14th September 05:48
Don't believe everything you hear. You learn that when six different doctors
think your wife's symptoms are hypothryoidism yet give up their judgment when
the TSH is not abnormal, as if the morons defined someone with hypothroidism as
"someone with elevated TSH." You learn that when your child quits eating,
quits growing and keeps declining but his TSH is good and finally find on a the
website of the Magic Foundation, a clinic dealing with childhood growth
problems, that doctors don't even remember the classic signs of childhood
hypothyroisim since they were never mentioned as such to the parent. I had his
TSH taken, and had the doctor mentioned the problems we told her about could be
hypothyroidism I knew enough about TSH to get him treated anyway. I just
didn't expect his symptoms to make him look anorexic instead of overweight. I
didn't know the lack of appetite and change in growth rate from tall to short
were classic symptoms and I didn't know that some people who appear to be
skeleton thin from "anorexia" are sometimes just hypothyroid.

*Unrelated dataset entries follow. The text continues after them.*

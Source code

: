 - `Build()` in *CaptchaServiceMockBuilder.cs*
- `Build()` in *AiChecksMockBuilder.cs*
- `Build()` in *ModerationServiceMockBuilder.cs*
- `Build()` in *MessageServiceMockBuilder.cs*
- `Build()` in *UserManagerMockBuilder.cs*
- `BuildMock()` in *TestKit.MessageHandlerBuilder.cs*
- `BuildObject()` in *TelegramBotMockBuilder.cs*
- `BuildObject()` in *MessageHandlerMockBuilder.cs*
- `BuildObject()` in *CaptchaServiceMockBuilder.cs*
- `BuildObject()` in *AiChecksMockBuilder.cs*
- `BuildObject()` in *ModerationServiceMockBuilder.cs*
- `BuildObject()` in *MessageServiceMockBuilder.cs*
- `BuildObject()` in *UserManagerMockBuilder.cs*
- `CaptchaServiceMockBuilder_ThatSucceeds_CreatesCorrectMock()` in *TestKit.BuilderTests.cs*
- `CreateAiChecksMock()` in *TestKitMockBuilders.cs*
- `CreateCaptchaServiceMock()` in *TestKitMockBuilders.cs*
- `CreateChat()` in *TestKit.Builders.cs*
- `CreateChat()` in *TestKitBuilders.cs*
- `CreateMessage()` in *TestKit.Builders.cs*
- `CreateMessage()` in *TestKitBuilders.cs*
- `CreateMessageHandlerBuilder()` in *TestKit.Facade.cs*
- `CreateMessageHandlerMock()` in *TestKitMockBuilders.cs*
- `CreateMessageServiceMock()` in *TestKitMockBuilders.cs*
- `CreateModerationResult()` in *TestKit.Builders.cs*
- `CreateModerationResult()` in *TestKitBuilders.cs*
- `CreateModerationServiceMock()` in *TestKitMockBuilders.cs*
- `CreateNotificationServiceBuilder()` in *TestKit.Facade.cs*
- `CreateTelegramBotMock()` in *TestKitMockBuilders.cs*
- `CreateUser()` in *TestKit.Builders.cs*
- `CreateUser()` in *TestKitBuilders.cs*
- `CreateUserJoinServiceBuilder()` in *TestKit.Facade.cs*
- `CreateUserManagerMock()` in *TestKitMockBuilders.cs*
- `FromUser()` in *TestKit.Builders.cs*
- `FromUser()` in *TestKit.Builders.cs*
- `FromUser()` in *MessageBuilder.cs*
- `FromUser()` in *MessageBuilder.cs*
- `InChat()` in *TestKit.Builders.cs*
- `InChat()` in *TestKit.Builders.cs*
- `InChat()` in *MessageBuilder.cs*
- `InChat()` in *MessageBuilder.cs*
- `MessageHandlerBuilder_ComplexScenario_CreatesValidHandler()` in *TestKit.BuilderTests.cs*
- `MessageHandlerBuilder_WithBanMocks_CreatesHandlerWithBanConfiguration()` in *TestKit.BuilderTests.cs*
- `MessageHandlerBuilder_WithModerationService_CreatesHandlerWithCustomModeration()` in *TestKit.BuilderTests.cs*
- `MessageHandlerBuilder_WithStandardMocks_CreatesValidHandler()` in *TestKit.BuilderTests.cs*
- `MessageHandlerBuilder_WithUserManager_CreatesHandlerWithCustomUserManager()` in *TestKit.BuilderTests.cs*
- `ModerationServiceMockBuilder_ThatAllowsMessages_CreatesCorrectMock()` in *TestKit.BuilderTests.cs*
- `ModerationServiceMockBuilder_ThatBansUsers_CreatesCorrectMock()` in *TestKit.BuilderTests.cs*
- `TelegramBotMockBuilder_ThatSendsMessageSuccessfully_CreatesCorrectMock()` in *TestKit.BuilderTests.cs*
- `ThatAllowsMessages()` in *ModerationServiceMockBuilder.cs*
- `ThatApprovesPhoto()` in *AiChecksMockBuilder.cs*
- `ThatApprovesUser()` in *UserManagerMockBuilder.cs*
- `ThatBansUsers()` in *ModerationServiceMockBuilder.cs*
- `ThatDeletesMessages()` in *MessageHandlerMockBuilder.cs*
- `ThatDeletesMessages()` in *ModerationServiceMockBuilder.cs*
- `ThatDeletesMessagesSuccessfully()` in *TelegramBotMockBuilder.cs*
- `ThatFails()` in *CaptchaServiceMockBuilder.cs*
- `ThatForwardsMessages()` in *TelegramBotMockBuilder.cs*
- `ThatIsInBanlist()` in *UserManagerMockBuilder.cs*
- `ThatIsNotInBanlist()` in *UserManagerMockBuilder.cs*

I pasted the link in question here. When Dr. Wilson started treating his
syndrome, he used Cytomel. This was a lot more dangerous, than the 12 hour
timed release T3 you are probably using. He got many emergency calls from
patients who had accelerated heart rates and other problems. Sick people go to
doctors, and most doctors have a patient or two die. Some of them, like the
doctors who treated my mother have their patient suffer long, painful deaths
because they recognized hypothryoidism better in 1940 than in 2003. Dr. Wilson
had a patient he was treating with the Cytomel die. He said she was a
non-compliant patient. Whether or not she was, the Cytomel may have cured
people, but it also had a high risk with it. He said when he created the timed
release T3, he stopped getting emergency phone calls.
Main stream medicine doesn't like him. They don't like Armour Thyroid either.
They don't like a patient diagnosing their condition from taking their
temperature. They like a thyroid patient to fail to figure out his condition
so he will spend much more money in the medical economy.
Yes, Wilson's treatment does work well for some. My wife got much better when
she started cycling on the timed release T3. Our doctor was flexible and when
she got a new job and didn't feel she could cycle downward and lose
productivity, the doctor let her stay on a steady dose. I would consider her
100% recovered on the medication. However, whether or not she could have
cycled more times and not needed any thyroid medication at all we don't know.
I suspect it's possible since there were times before she ever received thyroid
treatment that she would suddenly start losing weight and feeling better
without changing diet or exercise.
She no longer need Claritin, and three asthma inhalers a day. Brain fog is
gone and she's happier.
Quackwatch seems to think they have a right to be judge and jury. They don't.
They just don't like alternative treatments which cut into medical revenue.
For about ten years, "functional hypothyroidism" has been promoted as "Wilson's
Syndrome," a term concocted by E. Denis Wilson, M.D., who practiced in Florida
in the early 1990s. The syndrome's supposed manifestations include fatigue,
headaches, PMS, hair loss, irritability, fluid retention, depression, decreased
memory, low *** drive, unhealthy nails, easy weight gain, and about 60 other
symptoms. Wilson claims to have discovered a type of abnormally low thyroid
function in which routine blood tests of thyroid are often normal. He states
that the main diagnostic sign is a body temperature that averages below 98.6° F
(oral), and that the diagnosis is confirmed if the patient responds to
treatment with a "special thyroid hormone treatment." 
In 1992, the Florida Board of Medicine fined Wilson $10,000, suspended his
license for six months, and ordered him to undergo psychological testing .
Although he does not appear to have resumed practice, his ideas are still
promoted by the Wilson's Syndrome Foundation.
15th September 19:07
What is dumb about that TSH runs usually 6 wks. behind from what I've read
(meaning the blood you take today reflects the condition from 6 wks prior).
The T3, T4 and even antibody tests should be done to determine a diagnosis
I have been Euthyroid since '96 - I have Graves Disease. Recently my
antibodies showed up so I'm now Euthyroid with active Graves leaning towards
hypo. I'm not taking anything, my choice because next month I could be
teetering the other way and I'm not having symptoms. Anyway, my point is
that for instance in my condition you can't just rely on TSH.